The figures for June are not yet available. The provisional, seasonally adjusted, figures for April and May show that there were 5,300 public sector starts in that period in England.

Mr. Ross

Does the Minister agree that that is an abysmal figure when one considers the problems of those who need housing? Will he examine the areas under greatest stress and provide the necessary resources for authorities with growing waiting lists to provide houses for those who need but cannot afford to purchase them and are being priced out of the private rented sector?

Mr. Stanley

The hon. Gentleman will be aware that the system of allocation is as far as possible directed towards authorities with the greatest need. There is very careful analysis as to the basis of the allocation. I certainly cannot accept that there is not scope for authorities to do more by making use of the substantial number of low-cost home ownership initiatives that we have introduced and of the private rented sector, which would be materially helped if the Opposition would withdraw their repeal commitment on shorthold.

Mr. Dover

Does my hon. Friend agree that local authorities would get better value for money by using their existing housing stock and, in particular, reducing the number of voids in that housing stock?

Mr. Stanley

My hon. Friend is entirely right. There is a later question on empty dwellings. He will know that we have introduced a substantial range of measures to assist local authorities to reduce the number of empty dwellings.

Mr. Frank Allaun

Is not the Minister's policy virtually ending all council house building, except for the elderly and the disabled? What does he propose to do for the other families, comprising 45 per cent. of the population, who cannot afford to buy, even with the aid of a mortgage, and whose prospects are daily worsened by the Government?

Mr. Stanley

The hon. Gentleman will be aware that, in addition to the basic allocation, we have given authorities substantial scope for increasing their capital allocations by the use of capital receipts. He will see, for example, from the housing capital receipts which arose in the course of last year that in many constituencies represented by Labour Members who complain about the insufficiency of housing allocation money capital receipts were nil, whereas other authorities had capital receipts last year of £1 million and more which can now be used for the housing capital programme.

Mr. Kaufman

Will the hon. Gentleman place before the House the calculations upon which the Secretary of State based his statement to the Housing Consultative Council on 15 June that it is far cheaper in public expenditure terms to keep building workers on the dole? Does he accept that, in the light of the disgraceful figures that he has announced today, that statement by the Secretary of State is particularly obscene to the 1.2 million people on council house waiting lists and the 25 per cent. of building workers who are on the dole?

Mr.

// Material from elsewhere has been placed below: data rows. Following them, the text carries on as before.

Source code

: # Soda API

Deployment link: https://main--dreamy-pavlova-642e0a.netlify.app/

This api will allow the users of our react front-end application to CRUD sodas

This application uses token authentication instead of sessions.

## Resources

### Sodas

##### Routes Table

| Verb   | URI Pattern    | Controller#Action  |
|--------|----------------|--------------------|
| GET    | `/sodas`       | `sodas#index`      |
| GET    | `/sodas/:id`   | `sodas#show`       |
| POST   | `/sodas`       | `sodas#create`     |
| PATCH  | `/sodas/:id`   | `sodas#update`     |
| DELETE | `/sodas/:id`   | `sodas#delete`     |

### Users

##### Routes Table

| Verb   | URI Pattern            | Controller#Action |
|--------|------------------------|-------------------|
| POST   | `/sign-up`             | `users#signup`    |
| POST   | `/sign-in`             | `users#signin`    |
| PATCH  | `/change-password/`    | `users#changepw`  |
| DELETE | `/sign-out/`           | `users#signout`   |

Stanley

On the first part of the right hon. Gentleman's question, if he will table a specific question we shall endeavour to assist him. I revert to what I said previously, however. There is substantial scope for local authorities to increase their allocations through the use of capital receipts.

The right hon. Gentleman represents a North-West constituency. The striking thing about the North-West is that those few authorities—which, incidentally, include Manchester—that reported zero housing capital receipts last year are losing substantially as a result of a self-imposed cut in their housing programmes through their failure to sell council houses.